Iba tan bien todo, que incluso ‘Gabino’, el jefe máximo del Eln, dijo que a la agenda de negociación del acuerdo de paz con el gobierno colombiano “no le falta ni una coma” y que según su criterio, las conversaciones podrían comenzar en el primer trimestre de 2016. Es decir, dentro de pocos días.
Pero, como acostumbra a señalar el pueblo, no hay felicidad completa. Casi de la nada apareció un palo que se atravesó en la rueda de la historia, y ahora, el comienzo de las negociaciones depende de la voluntad del malherido presidente Nicolás Maduro.
Desaparecido de la escena pública, Maduro se lame las heridas que le dejó la derrota electoral del 6 de diciembre, pero tiene ánimos para presionar a Santos y a Colombia, de una manera que recuerda la extorsión, para que no respalden a la oposición venezolana, como otros países lo han hecho.
Y la mejor forma que encontró fue congelando su mediación en el proceso de diálogo con el Eln, cuyos jefes viven en Venezuela, bajo protección del Estado.

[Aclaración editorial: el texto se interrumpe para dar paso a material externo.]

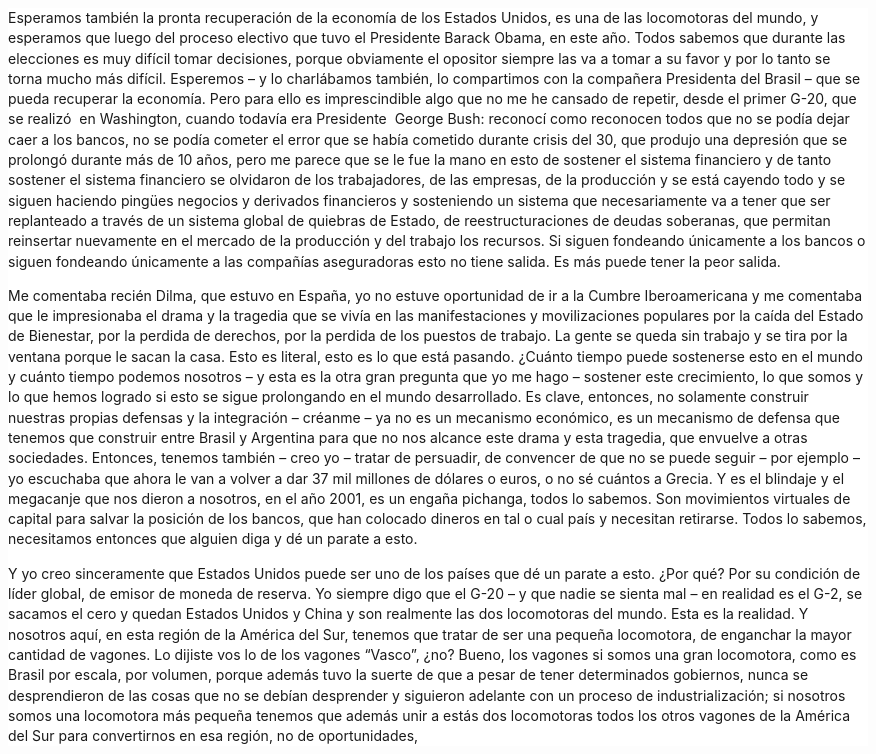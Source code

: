 Esperamos también la pronta recuperación de la economía de los Estados
Unidos, es una de las locomotoras del mundo, y esperamos que luego del
proceso electivo que tuvo el Presidente Barack Obama, en este año. Todos
sabemos que durante las elecciones es muy difícil tomar decisiones,
porque obviamente el opositor siempre las va a tomar a su favor y por lo
tanto se torna mucho más difícil. Esperemos – y lo charlábamos también,
lo compartimos con la compañera Presidenta del Brasil – que se pueda
recuperar la economía. Pero para ello es imprescindible algo que no me
he cansado de repetir, desde el primer G-20, que se realizó  en
Washington, cuando todavía era Presidente  George Bush: reconocí como
reconocen todos que no se podía dejar caer a los bancos, no se podía
cometer el error que se había cometido durante crisis del 30, que
produjo una depresión que se prolongó durante más de 10 años, pero me
parece que se le fue la mano en esto de sostener el sistema financiero y
de tanto sostener el sistema financiero se olvidaron de los
trabajadores, de las empresas, de la producción y se está cayendo todo y
se siguen haciendo pingües negocios y derivados financieros y
sosteniendo un sistema que necesariamente va a tener que ser replanteado
a través de un sistema global de quiebras de Estado, de
reestructuraciones de deudas soberanas, que permitan reinsertar
nuevamente en el mercado de la producción y del trabajo los recursos. Si
siguen fondeando únicamente a los bancos o siguen fondeando únicamente a
las compañías aseguradoras esto no tiene salida. Es más puede tener la
peor salida.

Me comentaba recién Dilma, que estuvo en España, yo no estuve
oportunidad de ir a la Cumbre Iberoamericana y me comentaba que le
impresionaba el drama y la tragedia que se vivía en las manifestaciones
y movilizaciones populares por la caída del Estado de Bienestar, por la
perdida de derechos, por la perdida de los puestos de trabajo. La gente
se queda sin trabajo y se tira por la ventana porque le sacan la casa.
Esto es literal, esto es lo que está pasando. ¿Cuánto tiempo puede
sostenerse esto en el mundo y cuánto tiempo podemos nosotros – y esta es
la otra gran pregunta que yo me hago – sostener este crecimiento, lo que
somos y lo que hemos logrado si esto se sigue prolongando en el mundo
desarrollado. Es clave, entonces, no solamente construir nuestras
propias defensas y la integración – créanme – ya no es un mecanismo
económico, es un mecanismo de defensa que tenemos que construir entre
Brasil y Argentina para que no nos alcance este drama y esta tragedia,
que envuelve a otras sociedades. Entonces, tenemos también – creo yo –
tratar de persuadir, de convencer de que no se puede seguir – por
ejemplo – yo escuchaba que ahora le van a volver a dar 37 mil millones
de dólares o euros, o no sé cuántos a Grecia. Y es el blindaje y el
megacanje que nos dieron a nosotros, en el año 2001, es un engaña
pichanga, todos lo sabemos. Son movimientos virtuales de capital para
salvar la posición de los bancos, que han colocado dineros en tal o cual
país y necesitan retirarse. Todos lo sabemos, necesitamos entonces que
alguien diga y dé un parate a esto.

Y yo creo sinceramente que Estados Unidos puede ser uno de los países
que dé un parate a esto. ¿Por qué? Por su condición de líder global, de
emisor de moneda de reserva. Yo siempre digo que el G-20 – y que nadie
se sienta mal – en realidad es el G-2, se sacamos el cero y quedan
Estados Unidos y China y son realmente las dos locomotoras del mundo.
Esta es la realidad. Y nosotros aquí, en esta región de la América del
Sur, tenemos que tratar de ser una pequeña locomotora, de enganchar la
mayor cantidad de vagones. Lo dijiste vos lo de los vagones “Vasco”,
¿no? Bueno, los vagones si somos una gran locomotora, como es Brasil por
escala, por volumen, porque además tuvo la suerte de que a pesar de
tener determinados gobiernos, nunca se desprendieron de las cosas que no
se debían desprender y siguieron adelante con un proceso de
industrialización; si nosotros somos una locomotora más pequeña tenemos
que además unir a estás dos locomotoras todos los otros vagones de la
América del Sur para convertirnos en esa región, no de oportunidades,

Maduro recurrió a lo que encontró a mano para defender la influencia que cree tener en el continente: el papel mediador de Caracas, al que pretende poner bajo el mantel para no tener que dar a nadie explicaciones embarazosas sobre la tranquila permanencia guerrillera en ese país.
La Asamblea Nacional (AN) puede, en cualquier momento, pedir explicación a cualquier ministro sobre asuntos de su competencia, y en la actual situación, lo mejor es evitar que la oposición pregunte sobre el cobijo que los dos gobiernos de la revolución les han dado a los guerrilleros colombianos.
Una tercera razón se relaciona con el hecho de que Venezuela cree tenerle a Colombia la cuerda pisada con su papel mediador, y considera que si con el Eln hay solución rápida, Caracas perderá muy pronto toda influencia sobre Bogotá y su pretendido protagonismo latinoamericano quedará en lo que es: nada.
Pero, la decisión venezolana de congelar su rol de mediación trae aparejada la posibilidad de saber qué tan seria es la posición del Eln en relación con el pacto de paz. Si, como dice ‘Gabino’, y parece ser así, a lo acordado no le falta una coma, los guerrilleros no tienen nada diferente que hacer que sentarse a hablar.
Es probable que, en retaliación, Venezuela los expulse de su territorio, caso en el cual, Colombia y ellos podrían, de emergencia, adoptar medidas temporales para garantizar la seguridad de los guerrilleros mientras se discuten los términos del fin de la guerra con la organización procastrista.
En su enorme limitación intelectual, académica y ética, Maduro se dejó llevar de la idea de los radicales de su gobierno y de la revolución, que consideran que algo tan coyuntural como la mediación de Caracas debe ser norma perpetua que lleve a Colombia a dependen in æternum de Venezuela.
Lo que debe ocurrir es que, quiera o no Venezuela, el gobierno colombiano y el Eln deben comenzar ya a dialogar. No puede haber dilaciones solo porque el presidente Maduro y Miraflores pretenden ser el punto que decide la política del subcontinente. Por esa manera de pensar, nacida de la soberbia de la revolución, Venezuela rueda indetenible cuesta abajo.
A ‘Gabino’ y su gente les llegó el turno de destetarse de Caracas, y demostrar en la práctica que lo discutido y firmado en el acuerdo que está listo es de verdad sincero y definitivo, y no una especie de inocentada de la que el mundo no reirá.
Es esta la mejor oportunidad de los últimos años de demostrar que quiere de verdad la reconciliación y la paz. De todas maneras les iba tocar renunciar a la protección de Maduro. El aplazamiento que él impuso obliga, paradójicamente, a acelerar las cosas.